Centro Nautico Adriatico
Centro Nautico Adriatico è tra i leader mondiali nella produzione di imbarcazioni per scuole di vela, circoli e business privati, con alle spalle oltre cinquant’anni di storia. Il Malupa 5.0, per esempio, è una barca che Centro Nautico Adriatico ha pensato e sviluppato proprio per l’apprendimento della vela. Un prodotto accessibile, ma che possiede tutte le caratteristiche necessarie a chiunque si occupi di formazione. Il Malupa 5.0 è realizzato quasi interamente con materiale riciclato (oltre che riciclabile) e soprattutto consente la navigazione anche a persone con disabilità motorie e con equipaggio misto.
IIT Istituto Italiano di Tecnologia
Dalla ricerca ai campi di regata, l’Istituto Italiano di Tecnologia (IIT) porta l’innovazione nella nautica, con un brevetto che ha dato vita alla prima vela al mondo contenente grafene. Più leggera, resistente e durevole, la tecnologia brevettata da IIT per il settore velico migliora le prestazioni delle vele tradizionali, sostituendo parte degli strati plastici preformati con una miscela liquida di polimero e grafene che solidifica a temperatura ambiente, eliminando alla radice le micro-bolle d’aria interne, potenziale causa di cedimenti e rotture nel tempo. Il risultato è una vela ad alte prestazioni fino al 25% più leggera, più resistente alle sollecitazioni e capace di mantenere flessibilità e facilità di piegatura.
Myrtha Pools
Nelle piscine Myrtha Pools sono stati stabiliti oltre 190 record del mondo: un risultato che testimonia il contributo dell’azienda di Castiglione delle Stiviere (MN) all’evoluzione degli sport acquatici a livello internazionale. Alla base del successo di Myrtha Pools c’è l’esclusiva tecnologia modulare in acciaio inox che ha consentito di realizzare impianti temporanei ad alte prestazioni per Mondiali, Giochi Olimpici e grandi eventi sportivi all’interno di arene e stadi. Al termine delle competizioni, le vasche vengono smontate e reinstallate come impianti permanenti, contribuendo a lasciare un’eredità sportiva duratura alle nazioni ospitanti.
No-Made Boards
Trasformare un materiale antico come il legno in uno strumento per vivere il mare in modo nuovo. Da questa intuizione comincia la storia di No-Made Boards, che a Basciano (TE) unisce artigianato, design e progettazione innovativa: è tra le poche realtà in Europa a realizzare tavole da surf in legno. I prodotti No-Made Boards prendono forma in un laboratorio dove la tradizione incontra sistemi CAD e tecnologie digitali di progettazione.
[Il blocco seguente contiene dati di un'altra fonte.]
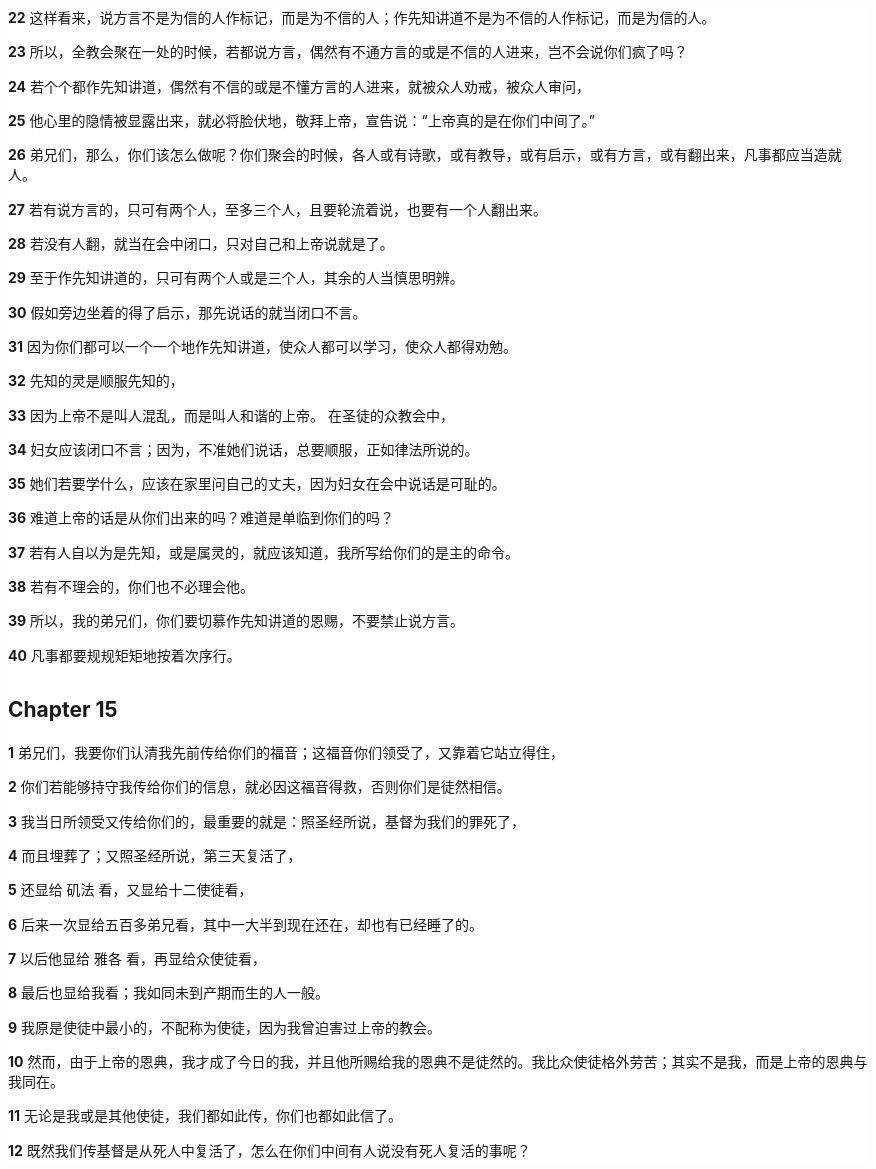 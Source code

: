 **22** 这样看来，说方言不是为信的人作标记，而是为不信的人；作先知讲道不是为不信的人作标记，而是为信的人。

**23** 所以，全教会聚在一处的时候，若都说方言，偶然有不通方言的或是不信的人进来，岂不会说你们疯了吗？

**24** 若个个都作先知讲道，偶然有不信的或是不懂方言的人进来，就被众人劝戒，被众人审问，

**25** 他心里的隐情被显露出来，就必将脸伏地，敬拜上帝，宣告说：“上帝真的是在你们中间了。”

**26** 弟兄们，那么，你们该怎么做呢？你们聚会的时候，各人或有诗歌，或有教导，或有启示，或有方言，或有翻出来，凡事都应当造就人。

**27** 若有说方言的，只可有两个人，至多三个人，且要轮流着说，也要有一个人翻出来。

**28** 若没有人翻，就当在会中闭口，只对自己和上帝说就是了。

**29** 至于作先知讲道的，只可有两个人或是三个人，其余的人当慎思明辨。

**30** 假如旁边坐着的得了启示，那先说话的就当闭口不言。

**31** 因为你们都可以一个一个地作先知讲道，使众人都可以学习，使众人都得劝勉。

**32** 先知的灵是顺服先知的，

**33** 因为上帝不是叫人混乱，而是叫人和谐的上帝。 在圣徒的众教会中，

**34** 妇女应该闭口不言；因为，不准她们说话，总要顺服，正如律法所说的。

**35** 她们若要学什么，应该在家里问自己的丈夫，因为妇女在会中说话是可耻的。

**36** 难道上帝的话是从你们出来的吗？难道是单临到你们的吗？

**37** 若有人自以为是先知，或是属灵的，就应该知道，我所写给你们的是主的命令。

**38** 若有不理会的，你们也不必理会他。

**39** 所以，我的弟兄们，你们要切慕作先知讲道的恩赐，不要禁止说方言。

**40** 凡事都要规规矩矩地按着次序行。

## Chapter 15

**1** 弟兄们，我要你们认清我先前传给你们的福音；这福音你们领受了，又靠着它站立得住，

**2** 你们若能够持守我传给你们的信息，就必因这福音得救，否则你们是徒然相信。

**3** 我当日所领受又传给你们的，最重要的就是：照圣经所说，基督为我们的罪死了，

**4** 而且埋葬了；又照圣经所说，第三天复活了，

**5** 还显给 矶法 看，又显给十二使徒看，

**6** 后来一次显给五百多弟兄看，其中一大半到现在还在，却也有已经睡了的。

**7** 以后他显给 雅各 看，再显给众使徒看，

**8** 最后也显给我看；我如同未到产期而生的人一般。

**9** 我原是使徒中最小的，不配称为使徒，因为我曾迫害过上帝的教会。

**10** 然而，由于上帝的恩典，我才成了今日的我，并且他所赐给我的恩典不是徒然的。我比众使徒格外劳苦；其实不是我，而是上帝的恩典与我同在。

**11** 无论是我或是其他使徒，我们都如此传，你们也都如此信了。

**12** 既然我们传基督是从死人中复活了，怎么在你们中间有人说没有死人复活的事呢？
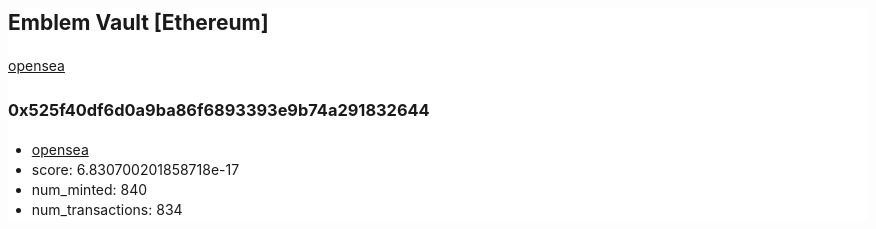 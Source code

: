 
## Emblem Vault [Ethereum]
[opensea](https://opensea.io/collection/emblem-vault)
### 0x525f40df6d0a9ba86f6893393e9b74a291832644
- [opensea](https://opensea.io/0x525f40df6d0a9ba86f6893393e9b74a291832644)
- score: 6.830700201858718e-17
- num_minted: 840
- num_transactions: 834
``` json
``` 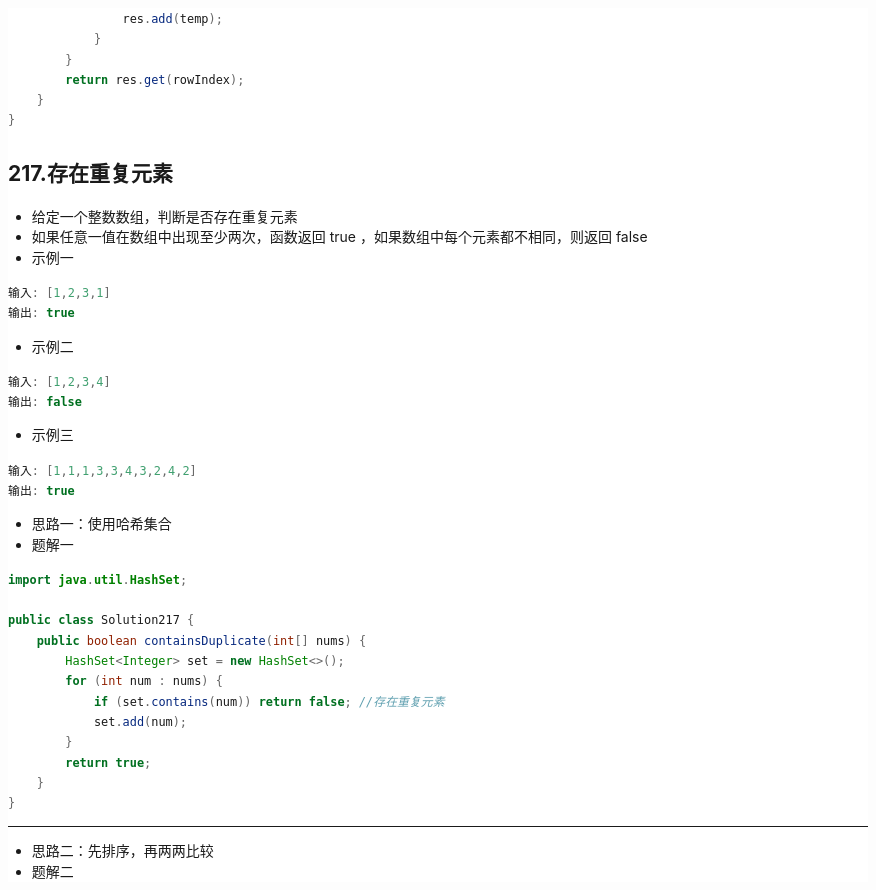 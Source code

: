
 ```java
                res.add(temp);
            }
        }
        return res.get(rowIndex);
    }
}
```

## 217.存在重复元素

- 给定一个整数数组，判断是否存在重复元素
- 如果任意一值在数组中出现至少两次，函数返回 true ，如果数组中每个元素都不相同，则返回 false
- 示例一

```java
输入: [1,2,3,1]
输出: true
```

- 示例二

```java
输入: [1,2,3,4]
输出: false
```

- 示例三

```java
输入: [1,1,1,3,3,4,3,2,4,2]
输出: true
```

- 思路一：使用哈希集合
- 题解一

```java
import java.util.HashSet;

public class Solution217 {
    public boolean containsDuplicate(int[] nums) {
        HashSet<Integer> set = new HashSet<>();
        for (int num : nums) {
            if (set.contains(num)) return false; //存在重复元素
            set.add(num);
        }
        return true;
    }
}
```

---

- 思路二：先排序，再两两比较
- 题解二
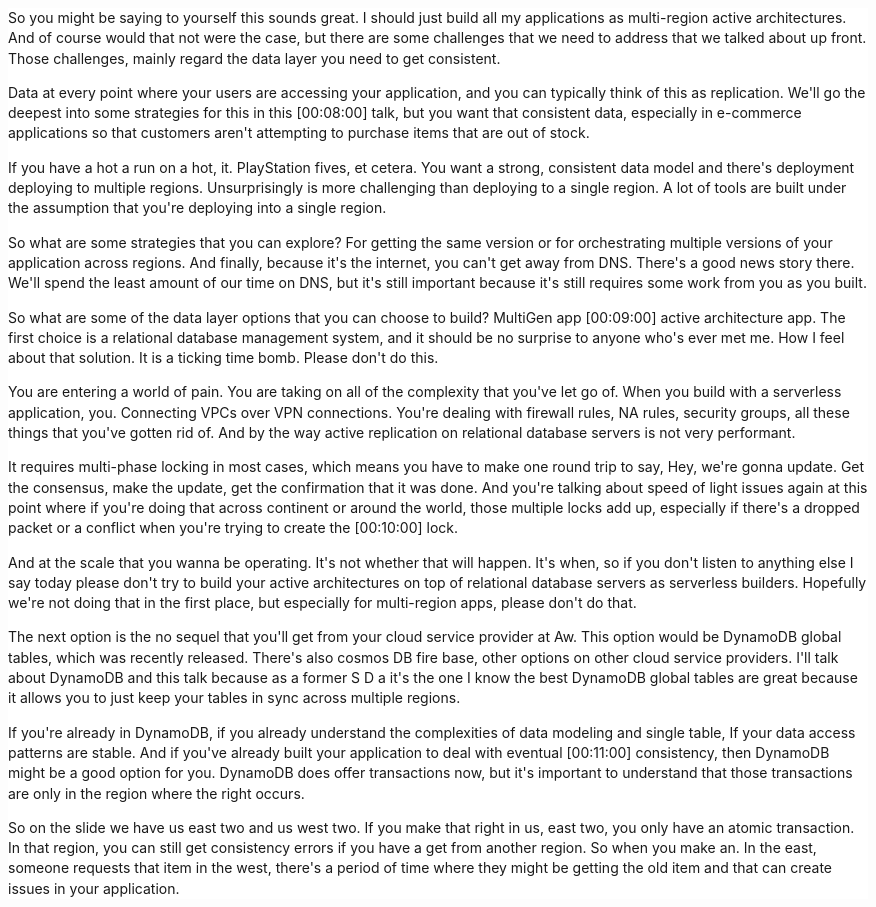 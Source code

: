So you might be saying to yourself this sounds great. I should just build all my applications as multi-region active architectures. And of course would that not were the case, but there are some challenges that we need to address that we talked about up front. Those challenges, mainly regard the data layer you need to get consistent.

Data at every point where your users are accessing your application, and you can typically think of this as replication. We'll go the deepest into some strategies for this in this [00:08:00] talk, but you want that consistent data, especially in e-commerce applications so that customers aren't attempting to purchase items that are out of stock.

If you have a hot a run on a hot, it. PlayStation fives, et cetera. You want a strong, consistent data model and there's deployment deploying to multiple regions. Unsurprisingly is more challenging than deploying to a single region. A lot of tools are built under the assumption that you're deploying into a single region.

So what are some strategies that you can explore? For getting the same version or for orchestrating multiple versions of your application across regions. And finally, because it's the internet, you can't get away from DNS. There's a good news story there. We'll spend the least amount of our time on DNS, but it's still important because it's still requires some work from you as you built.

So what are some of the data layer options that you can choose to build? MultiGen app [00:09:00] active architecture app. The first choice is a relational database management system, and it should be no surprise to anyone who's ever met me. How I feel about that solution. It is a ticking time bomb. Please don't do this.

You are entering a world of pain. You are taking on all of the complexity that you've let go of. When you build with a serverless application, you. Connecting VPCs over VPN connections. You're dealing with firewall rules, NA rules, security groups, all these things that you've gotten rid of. And by the way active replication on relational database servers is not very performant.

It requires multi-phase locking in most cases, which means you have to make one round trip to say, Hey, we're gonna update. Get the consensus, make the update, get the confirmation that it was done. And you're talking about speed of light issues again at this point where if you're doing that across continent or around the world, those multiple locks add up, especially if there's a dropped packet or a conflict when you're trying to create the [00:10:00] lock.

And at the scale that you wanna be operating. It's not whether that will happen. It's when, so if you don't listen to anything else I say today please don't try to build your active architectures on top of relational database servers as serverless builders. Hopefully we're not doing that in the first place, but especially for multi-region apps, please don't do that.

The next option is the no sequel that you'll get from your cloud service provider at Aw. This option would be DynamoDB global tables, which was recently released. There's also cosmos DB fire base, other options on other cloud service providers. I'll talk about DynamoDB and this talk because as a former S D a it's the one I know the best DynamoDB global tables are great because it allows you to just keep your tables in sync across multiple regions.

If you're already in DynamoDB, if you already understand the complexities of data modeling and single table, If your data access patterns are stable. And if you've already built your application to deal with eventual [00:11:00] consistency, then DynamoDB might be a good option for you. DynamoDB does offer transactions now, but it's important to understand that those transactions are only in the region where the right occurs.

So on the slide we have us east two and us west two. If you make that right in us, east two, you only have an atomic transaction. In that region, you can still get consistency errors if you have a get from another region. So when you make an. In the east, someone requests that item in the west, there's a period of time where they might be getting the old item and that can create issues in your application.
Infatti, per rendere le tavole in legno leggere e competitive come quelle realizzate in altri materiali, gli artigiani di No-Made Boards danno vita a complesse architetture interne, disegnate su misura a seconda delle caratteristiche fisiche e dell’esigenze d’uso di ogni surfista.
Northern Light Composites
Il percorso di Northern Light Composites prende forma a Monfalcone (GO), in uno dei territori italiani più legati alla cultura nautica e alla progettazione navale. Qui l’azienda ha sviluppato Composite: un materiale composito termoplastico brevettato che offre caratteristiche meccaniche paragonabili a quelle della tradizionale vetroresina, ma con il vantaggio sostanziale di poter essere completamente recuperato e riutilizzato al termine del suo ciclo di vita. Una svolta per la vela sportiva, perché consente di realizzare carene per imbarcazioni sostenibili e dalle prestazioni non inferiori a quelle della normale vetroresina.
Pirelli
L’acqua è un diverso tipo di strada che vede Pirelli protagonista dell’America’s Cup grazie alla partnership con Luna Rossa. Dopo essere stata co-title sponsor dal 2018 ed aver affrontato due America’s Cup, in vista della prossima edizione, in programma a Napoli nel 2027, Pirelli ha assunto il nuovo ruolo di Official Sponsor e Technical Partner di Luna Rossa, supportando il team nello sviluppo di soluzioni tecnologiche, grazie anche al know-how maturato nel motorsport. In particolare, Pirelli e Luna Rossa lavorano congiuntamente su diversi ambiti, a partire dalla virtualizzazione, metodologia che consente di ridurre i tempi di sviluppo, l’impiego di prototipi fisici e l’impatto ambientale, oltre che di prevedere il comportamento dei materiali progettati con Luna Rossa e sottoposti alle sollecitazioni tipiche della navigazione.
Red Bull Sailing Academy
La Red Bull Sailing Academy di Monfalcone (GO) è il centro di eccellenza dedicato allo sviluppo dei migliori velisti e tecnici del futuro. Affacciata sul Mare Adriatico, l’Academy costituisce una delle strutture più avanzate al mondo per la preparazione degli atleti destinati alle competizioni di massimo livello, rappresentando un punto di riferimento per l’intero movimento velico internazionale. È inoltre il centro di allenamento del Red Bull Italy SailGP Team, la squadra che rappresenta l’Italia nel SailGP. Cuore tecnologico dell’Academy è il Boat Performance Centre, dove sensori di ultima generazione, sistemi di acquisizione dati e software avanzati consentono di analizzare in tempo reale le prestazioni dell’imbarcazione e dell’equipaggio.
Retificio La Rete
Da un’isola nel cuore del lago d’Iseo partono reti che navigano in tutto il mondo. A Monte Isola (BS), dove la lavorazione delle reti è una tradizione secolare tramandata di generazione in generazione, Retificio La Rete ha trasformato un sapere artigianale antico in una realtà manifatturiera capace di servire i mercati internazionali della nautica, dello sport e della sicurezza. Un percorso che unisce identità territoriale, innovazione tecnologica e qualità Made in Italy. Grazie all’impiego di materiali ad alta tenacità, trattati contro i raggi UV e conformi alle normative europee, i prodotti garantiscono elevate prestazioni anche nelle condizioni ambientali più impegnative.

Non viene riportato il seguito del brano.